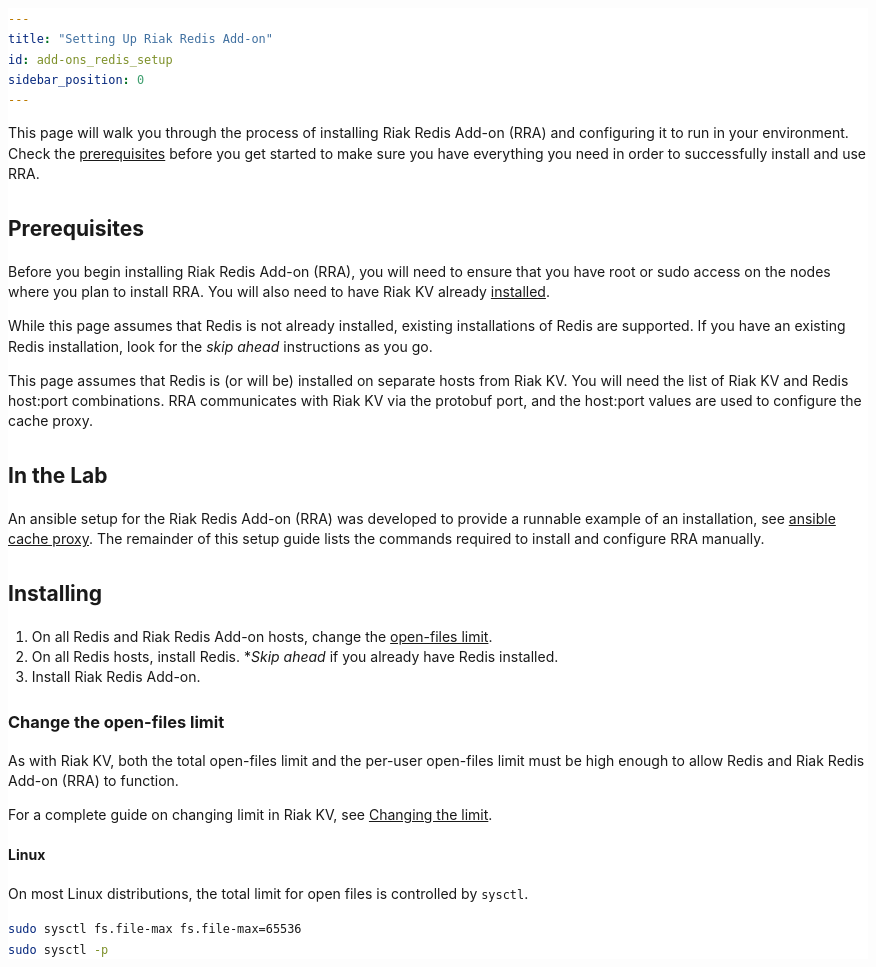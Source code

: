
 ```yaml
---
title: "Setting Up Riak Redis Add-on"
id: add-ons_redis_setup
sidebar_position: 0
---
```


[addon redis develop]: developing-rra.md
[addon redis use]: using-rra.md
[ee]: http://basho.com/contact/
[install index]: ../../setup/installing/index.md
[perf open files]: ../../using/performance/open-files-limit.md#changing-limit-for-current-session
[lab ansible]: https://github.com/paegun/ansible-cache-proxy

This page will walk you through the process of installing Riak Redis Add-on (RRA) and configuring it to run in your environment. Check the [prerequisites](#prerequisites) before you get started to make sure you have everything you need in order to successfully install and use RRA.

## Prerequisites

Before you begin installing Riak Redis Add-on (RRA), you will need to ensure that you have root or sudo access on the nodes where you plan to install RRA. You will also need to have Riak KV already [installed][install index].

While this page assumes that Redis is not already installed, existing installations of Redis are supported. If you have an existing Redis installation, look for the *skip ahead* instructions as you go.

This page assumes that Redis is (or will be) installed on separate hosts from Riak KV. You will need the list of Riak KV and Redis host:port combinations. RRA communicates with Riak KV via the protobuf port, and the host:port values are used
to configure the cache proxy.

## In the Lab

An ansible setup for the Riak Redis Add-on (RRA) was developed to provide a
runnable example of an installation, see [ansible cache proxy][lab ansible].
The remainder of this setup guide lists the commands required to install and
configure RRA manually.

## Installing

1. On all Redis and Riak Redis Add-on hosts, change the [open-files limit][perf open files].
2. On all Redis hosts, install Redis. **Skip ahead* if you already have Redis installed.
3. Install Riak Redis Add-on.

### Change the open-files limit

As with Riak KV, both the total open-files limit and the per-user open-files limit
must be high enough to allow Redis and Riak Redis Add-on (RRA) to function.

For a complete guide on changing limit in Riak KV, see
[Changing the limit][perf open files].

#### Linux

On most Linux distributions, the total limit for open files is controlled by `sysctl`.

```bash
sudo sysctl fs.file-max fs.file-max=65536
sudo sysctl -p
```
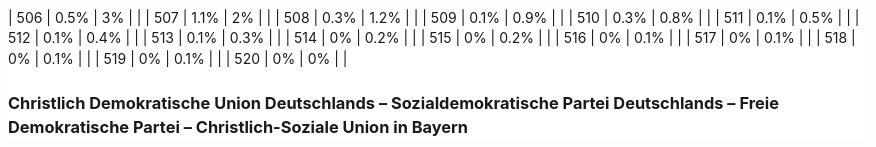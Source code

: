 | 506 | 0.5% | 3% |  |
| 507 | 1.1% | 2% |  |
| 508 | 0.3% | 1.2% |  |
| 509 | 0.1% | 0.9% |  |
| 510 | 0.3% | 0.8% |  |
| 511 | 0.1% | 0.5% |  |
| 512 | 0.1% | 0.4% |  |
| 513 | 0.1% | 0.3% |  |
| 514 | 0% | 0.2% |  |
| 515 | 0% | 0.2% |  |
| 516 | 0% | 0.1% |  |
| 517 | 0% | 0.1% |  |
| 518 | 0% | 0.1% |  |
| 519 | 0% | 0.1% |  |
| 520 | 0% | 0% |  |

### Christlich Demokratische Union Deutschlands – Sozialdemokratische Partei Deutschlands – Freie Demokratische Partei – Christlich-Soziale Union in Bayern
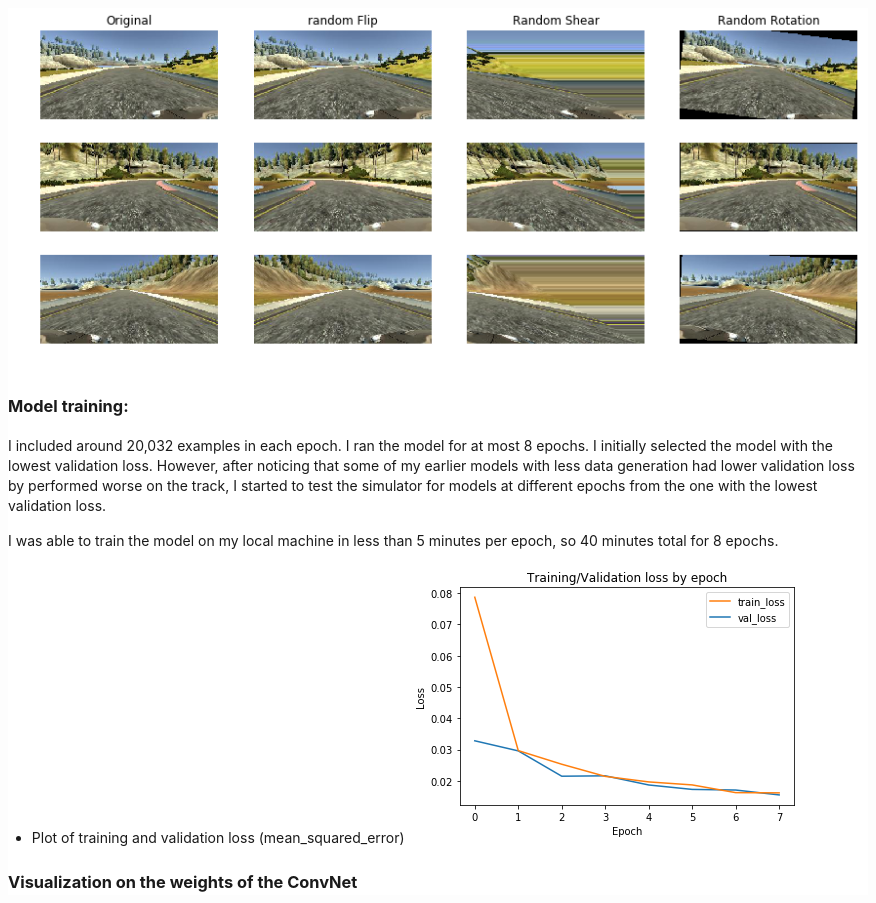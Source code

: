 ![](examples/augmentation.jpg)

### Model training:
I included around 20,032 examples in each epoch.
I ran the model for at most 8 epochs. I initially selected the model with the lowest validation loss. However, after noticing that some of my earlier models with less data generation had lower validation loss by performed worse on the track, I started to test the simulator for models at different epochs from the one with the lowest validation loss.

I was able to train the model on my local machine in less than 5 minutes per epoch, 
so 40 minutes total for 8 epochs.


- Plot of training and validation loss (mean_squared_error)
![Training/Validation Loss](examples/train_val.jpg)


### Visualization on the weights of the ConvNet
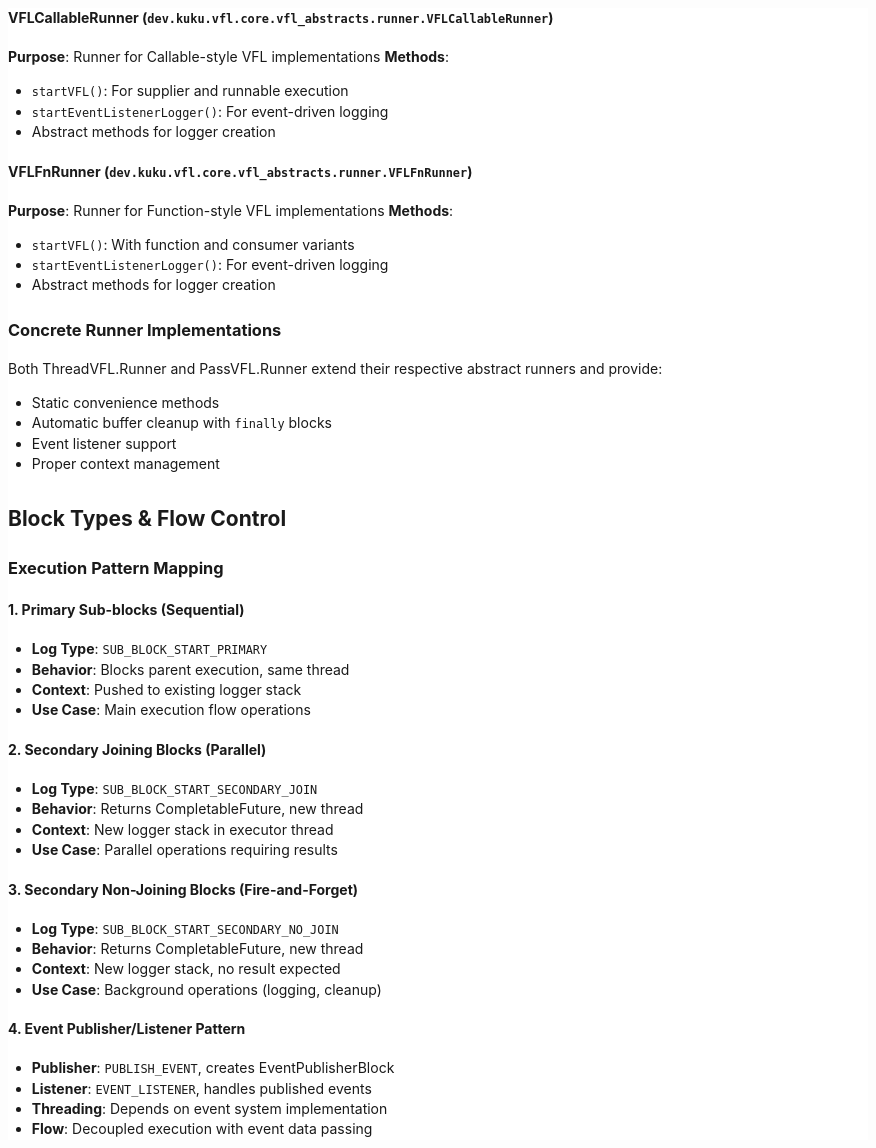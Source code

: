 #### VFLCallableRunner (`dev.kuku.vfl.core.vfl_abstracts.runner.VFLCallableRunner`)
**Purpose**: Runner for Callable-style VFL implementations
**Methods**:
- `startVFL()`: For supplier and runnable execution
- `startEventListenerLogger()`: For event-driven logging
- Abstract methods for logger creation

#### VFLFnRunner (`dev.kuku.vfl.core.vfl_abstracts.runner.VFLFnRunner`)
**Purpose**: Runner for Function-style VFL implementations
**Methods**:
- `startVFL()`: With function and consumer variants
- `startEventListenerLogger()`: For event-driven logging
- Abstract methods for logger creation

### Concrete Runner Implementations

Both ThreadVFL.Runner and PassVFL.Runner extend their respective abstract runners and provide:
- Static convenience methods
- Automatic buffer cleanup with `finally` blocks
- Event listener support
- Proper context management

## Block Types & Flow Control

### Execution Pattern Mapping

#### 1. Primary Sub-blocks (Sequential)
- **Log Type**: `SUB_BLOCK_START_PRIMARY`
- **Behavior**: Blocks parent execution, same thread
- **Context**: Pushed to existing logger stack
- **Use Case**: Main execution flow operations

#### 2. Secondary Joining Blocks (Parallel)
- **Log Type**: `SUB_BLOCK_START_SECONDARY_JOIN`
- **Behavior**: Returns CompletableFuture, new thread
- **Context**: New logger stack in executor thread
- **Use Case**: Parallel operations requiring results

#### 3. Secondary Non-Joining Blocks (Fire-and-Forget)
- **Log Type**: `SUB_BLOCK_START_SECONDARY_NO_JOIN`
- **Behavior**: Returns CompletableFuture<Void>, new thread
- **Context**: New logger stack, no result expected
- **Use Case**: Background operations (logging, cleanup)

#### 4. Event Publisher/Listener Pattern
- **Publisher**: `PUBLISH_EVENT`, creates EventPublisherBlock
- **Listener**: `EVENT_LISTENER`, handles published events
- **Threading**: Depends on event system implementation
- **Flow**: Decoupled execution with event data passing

### HOW TO COMPLETE THIS TASK:
What to print is the stretch of entries from the line with "506 | 0.5% |" up to and including the line with "and runnable execution". Please print it exactly and leave out the pictures.

### EXPECTED ANSWER:
: | 506 | 0.5% | 3% |  |
| 507 | 1.1% | 2% |  |
| 508 | 0.3% | 1.2% |  |
| 509 | 0.1% | 0.9% |  |
| 510 | 0.3% | 0.8% |  |
| 511 | 0.1% | 0.5% |  |
| 512 | 0.1% | 0.4% |  |
| 513 | 0.1% | 0.3% |  |
| 514 | 0% | 0.2% |  |
| 515 | 0% | 0.2% |  |
| 516 | 0% | 0.1% |  |
| 517 | 0% | 0.1% |  |
| 518 | 0% | 0.1% |  |
| 519 | 0% | 0.1% |  |
| 520 | 0% | 0% |  |

### Christlich Demokratische Union Deutschlands – Sozialdemokratische Partei Deutschlands – Freie Demokratische Partei – Christlich-Soziale Union in Bayern
Source code

: ![](examples/augmentation.jpg)

### Model training:
I included around 20,032 examples in each epoch.
I ran the model for at most 8 epochs. I initially selected the model with the lowest validation loss. However, after noticing that some of my earlier models with less data generation had lower validation loss by performed worse on the track, I started to test the simulator for models at different epochs from the one with the lowest validation loss.

I was able to train the model on my local machine in less than 5 minutes per epoch, 
so 40 minutes total for 8 epochs.


- Plot of training and validation loss (mean_squared_error)
![Training/Validation Loss](examples/train_val.jpg)


### Visualization on the weights of the ConvNet
Source code

: #### VFLCallableRunner (`dev.kuku.vfl.core.vfl_abstracts.runner.VFLCallableRunner`)
**Purpose**: Runner for Callable-style VFL implementations
**Methods**:
- `startVFL()`: For supplier and runnable execution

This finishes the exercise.